Parmi ses œuvres, Le Captain Cap (1902) est l’une de ses plus célèbres. Elle présente un personnage récurrent dans l’univers artistique d’Allais. Le parapluie de l’escouade (1893) et Deux et deux font cinq (1895) sont les recueils desquels ont été tirées toutes les nouvelles de son anthologie : En Ribouldinguant (1902).

Le cœur léger, même pour de graves paroles

Les contes et nouvelles proposés dans cette anthologie abordent des thèmes divers : l’adultère, l’amour, la mort et la farce. Il s’agit de thématiques sérieuses ou graves (exceptée la farce) qui apparaissent toujours teintées de cette légèreté qui fait honneur à Alphonse Allais.
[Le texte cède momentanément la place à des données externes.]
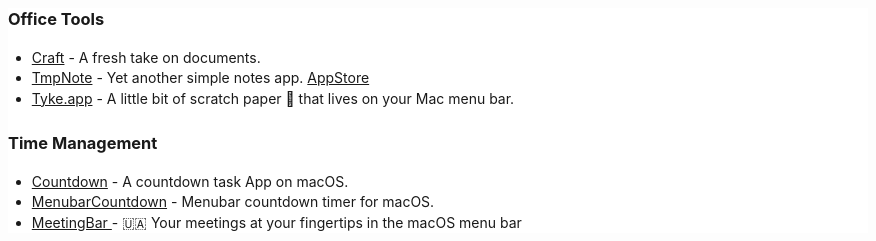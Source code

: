   ### Office Tools
  - [Craft](https://www.craft.do/) - A fresh take on documents.
  - [TmpNote](https://github.com/buddax2/tmpNote) - Yet another simple notes app. [AppStore](https://apps.apple.com/us/app/tmpnote/id1293664761?l=ru&ls=1&mt=12)
  - [Tyke.app](https://tyke.app/) - A little bit of scratch paper 📝 that lives on your Mac menu bar.
  
  ### Time Management
  - [Countdown](https://github.com/funway/Countdown) - A countdown task App on macOS.
  - [MenubarCountdown](https://github.com/kristopherjohnson/MenubarCountdown) - Menubar countdown timer for macOS.
  - [MeetingBar ](https://github.com/leits/MeetingBar) - 🇺🇦 Your meetings at your fingertips in the macOS menu bar 
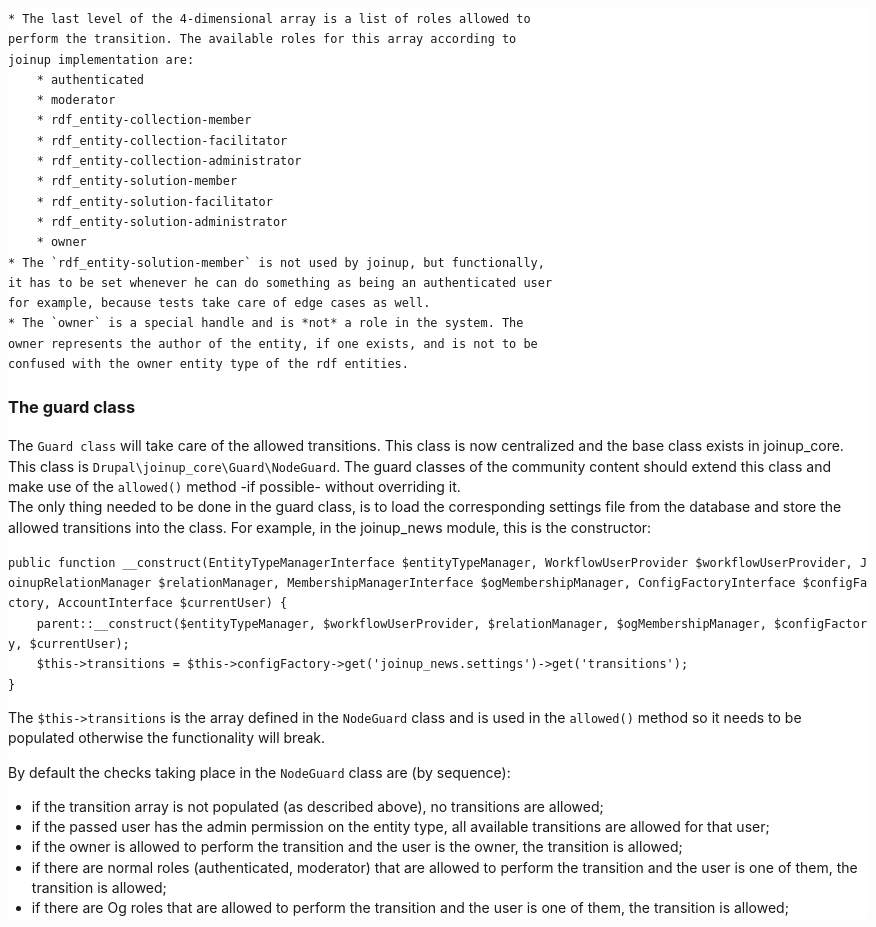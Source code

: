     * The last level of the 4-dimensional array is a list of roles allowed to 
    perform the transition. The available roles for this array according to
    joinup implementation are:
        * authenticated
        * moderator
        * rdf_entity-collection-member
        * rdf_entity-collection-facilitator
        * rdf_entity-collection-administrator
        * rdf_entity-solution-member
        * rdf_entity-solution-facilitator
        * rdf_entity-solution-administrator
        * owner
    * The `rdf_entity-solution-member` is not used by joinup, but functionally,
    it has to be set whenever he can do something as being an authenticated user
    for example, because tests take care of edge cases as well.
    * The `owner` is a special handle and is *not* a role in the system. The
    owner represents the author of the entity, if one exists, and is not to be
    confused with the owner entity type of the rdf entities.
    
### The guard class
The `Guard class` will take care of the allowed transitions. This class
is now centralized and the base class exists in joinup_core. This class is
`Drupal\joinup_core\Guard\NodeGuard`. The guard classes of the community content
should extend this class and make use of the `allowed()` method -if possible-
without overriding it.  
The only thing needed to be done in the guard class, is to load the 
corresponding settings file from the database and store the allowed transitions
into the class. For example, in the joinup_news module, this is the constructor:  
```
public function __construct(EntityTypeManagerInterface $entityTypeManager, WorkflowUserProvider $workflowUserProvider, JoinupRelationManager $relationManager, MembershipManagerInterface $ogMembershipManager, ConfigFactoryInterface $configFactory, AccountInterface $currentUser) {
    parent::__construct($entityTypeManager, $workflowUserProvider, $relationManager, $ogMembershipManager, $configFactory, $currentUser);
    $this->transitions = $this->configFactory->get('joinup_news.settings')->get('transitions');
}
```
The `$this->transitions` is the array defined in the `NodeGuard` class and is
used in the `allowed()` method so it needs to be populated otherwise the
functionality will break.

By default the checks taking place in the `NodeGuard` class are (by sequence):
* if the transition array is not populated (as described above), no transitions
are allowed;
* if the passed user has the admin permission on the entity type, all
available transitions are allowed for that user;
* if the owner is allowed to perform the transition and the user is the owner,
the transition is allowed;
* if there are normal roles (authenticated, moderator) that are allowed to
perform the transition and the user is one of them, the transition is allowed;
* if there are Og roles that are allowed to perform the transition and the user
is one of them, the transition is allowed;
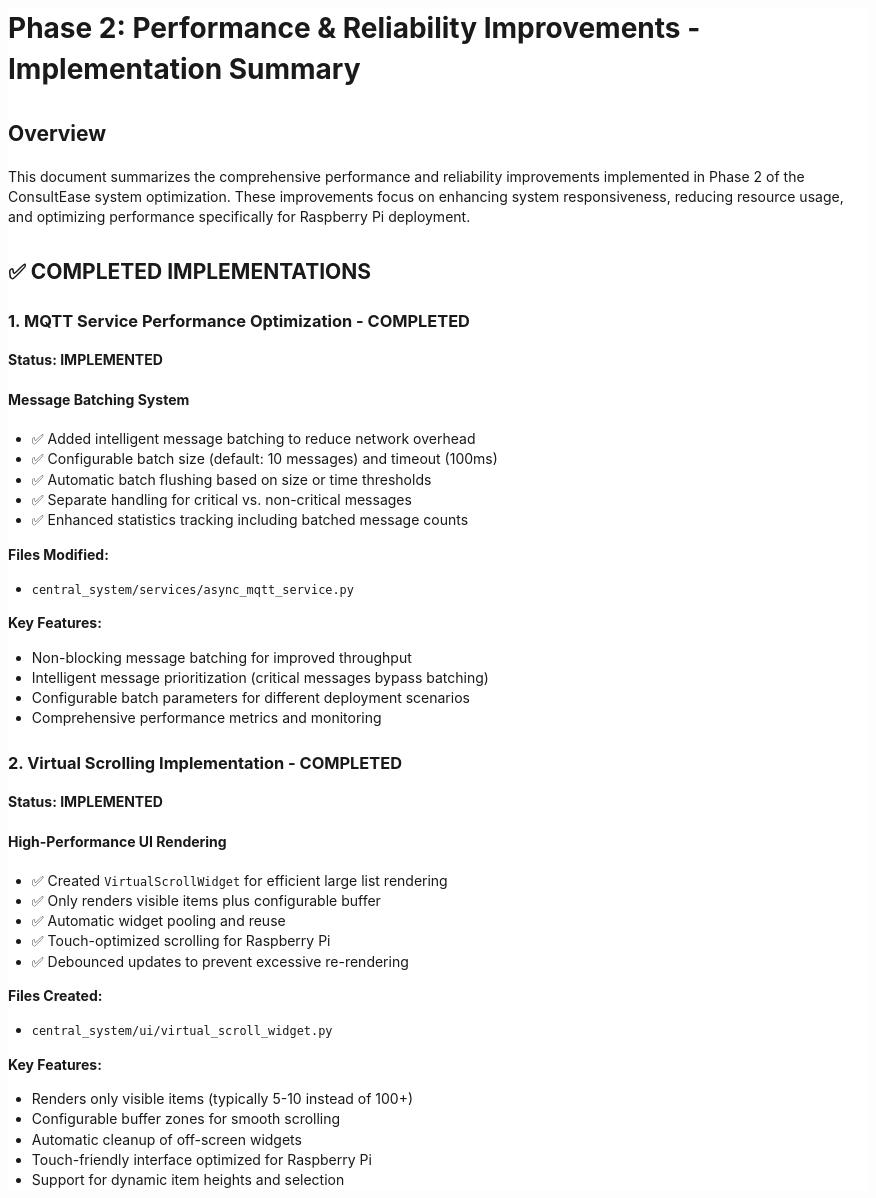 # Phase 2: Performance & Reliability Improvements - Implementation Summary

## Overview
This document summarizes the comprehensive performance and reliability improvements implemented in Phase 2 of the ConsultEase system optimization. These improvements focus on enhancing system responsiveness, reducing resource usage, and optimizing performance specifically for Raspberry Pi deployment.

## ✅ COMPLETED IMPLEMENTATIONS

### 1. MQTT Service Performance Optimization - COMPLETED
**Status: IMPLEMENTED**

#### Message Batching System
- ✅ Added intelligent message batching to reduce network overhead
- ✅ Configurable batch size (default: 10 messages) and timeout (100ms)
- ✅ Automatic batch flushing based on size or time thresholds
- ✅ Separate handling for critical vs. non-critical messages
- ✅ Enhanced statistics tracking including batched message counts

**Files Modified:**
- `central_system/services/async_mqtt_service.py`

**Key Features:**
- Non-blocking message batching for improved throughput
- Intelligent message prioritization (critical messages bypass batching)
- Configurable batch parameters for different deployment scenarios
- Comprehensive performance metrics and monitoring

### 2. Virtual Scrolling Implementation - COMPLETED
**Status: IMPLEMENTED**

#### High-Performance UI Rendering
- ✅ Created `VirtualScrollWidget` for efficient large list rendering
- ✅ Only renders visible items plus configurable buffer
- ✅ Automatic widget pooling and reuse
- ✅ Touch-optimized scrolling for Raspberry Pi
- ✅ Debounced updates to prevent excessive re-rendering

**Files Created:**
- `central_system/ui/virtual_scroll_widget.py`

**Key Features:**
- Renders only visible items (typically 5-10 instead of 100+)
- Configurable buffer zones for smooth scrolling
- Automatic cleanup of off-screen widgets
- Touch-friendly interface optimized for Raspberry Pi
- Support for dynamic item heights and selection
L’adultère, majoritairement commis par de jeunes bourgeoises parisiennes, se dédramatise, parfois même se justifie, selon ces dernières, tantôt parce que l’amant est de petite taille : “il lui semblait […] que le péché fût moins capital avec un complice si menu” (“Cruelle énigme”, p. 54), tantôt parce “qu’il est beau” ou encore “rigolo” (“Comme les autres”, pp. 9, 10). Ici, les femmes adultères sont gentiment moquées : “[Elle] eût été la plus exquise des jeunes femmes […] sans [sa] fâcheuse tendance […] à tromper ses amants” (“Comme les autres”, p. 9), “[Elle] avait contracté l’habitude d‘alléger les lourdes chaînes de l’hymen avec les bouées roses de l’adultère” (“Cruelle énigme”, p. 53).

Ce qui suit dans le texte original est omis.